Prescriber Acceptance
The post-intervention survey results were overwhelmingly positive. Among the frontline prescribers who responded, 94.4% believed the initiative improved prescribing. This high level of acceptance is crucial for the long-term sustainability of AS programs. It suggests that clinicians are not resistant to stewardship; rather, they may simply lack the time or specific expertise to optimize every discharge prescription amidst their other responsibilities.
Study Limitations
While the study was well-designed, several limitations must be considered. First, the per-protocol analysis might overestimate the intervention’s effect in some areas while underestimating the logistical challenges of a real-world rollout. Second, the manual review for “optimal prescribing” was limited to a subset of common diagnoses, which may not represent the full spectrum of infectious diseases seen in a general hospital population.
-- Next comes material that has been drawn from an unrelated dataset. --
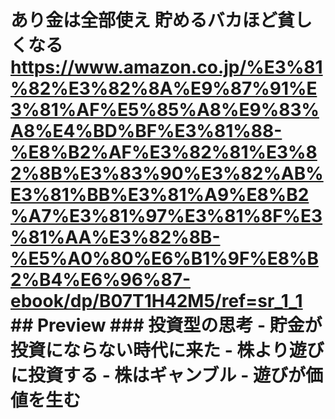 # あり金は全部使え 貯めるバカほど貧しくなる <https://www.amazon.co.jp/%E3%81%82%E3%82%8A%E9%87%91%E3%81%AF%E5%85%A8%E9%83%A8%E4%BD%BF%E3%81%88-%E8%B2%AF%E3%82%81%E3%82%8B%E3%83%90%E3%82%AB%E3%81%BB%E3%81%A9%E8%B2%A7%E3%81%97%E3%81%8F%E3%81%AA%E3%82%8B-%E5%A0%80%E6%B1%9F%E8%B2%B4%E6%96%87-ebook/dp/B07T1H42M5/ref=sr_1_1> ## Preview ### 投資型の思考 - 貯金が投資にならない時代に来た - 株より遊びに投資する - 株はギャンブル - 遊びが価値を生む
Finally, the study was conducted within a single year; longer-term follow-up would be needed to determine if these improvements in quality are maintained or if they eventually lead to a reduction in antibiotic volume as institutional culture shifts.
Conclusion: Where Do We Go From Here?
The trial by Livorsi et al. demonstrates that discharge-focused prospective audit and feedback is an effective tool for improving the appropriateness of antibiotic therapy, but it is not a panacea for reducing overall antibiotic use. To achieve a significant reduction in the volume of post-discharge antibiotics, AS programs may need to move beyond simple feedback and toward more structural changes. This could include mandatory “antibiotic timeouts” at discharge, automated duration limits based on the diagnosis, or the implementation of “handshake stewardship” where stewardship teams and clinical teams review every discharge plan together.</n
Ultimately, the transition of care remains a vulnerable period for medication errors and suboptimal therapy. This study provides a valuable roadmap for hospitals looking to extend their stewardship efforts beyond the inpatient ward, emphasizing that even when we cannot reduce the quantity of antibiotics, we can—and should—strive to improve their quality.
Funding and Clinical Trial Registration
This study was supported by various institutional antibiotic stewardship funds and supporting staff at the 10 participating hospitals. ClinicalTrials.gov Identifier: NCT05471726.
References
- Livorsi DJ, Thompson AM, Green MS, et al. Prospective Audit and Feedback by Antibiotic Stewardship Teams to Reduce Antibiotic Overuse at Hospital Discharge: A Stepped-Wedge Cluster-Randomized Clinical Trial. JAMA Netw Open. 2026;9(1):e2549655. doi:10.1001/jamanetworkopen.2025.49655.
- Vaughn VM, Flanders SA, Schiff GD, et al. The “Stewardship Gap”: Antibiotic Prescribing at Hospital Discharge. Clin Infect Dis. 2020;71(8):1915-1922.
- CDC. Core Elements of Hospital Antibiotic Stewardship Programs. Atlanta, GA: US Department of Health and Human Services, CDC; 2019.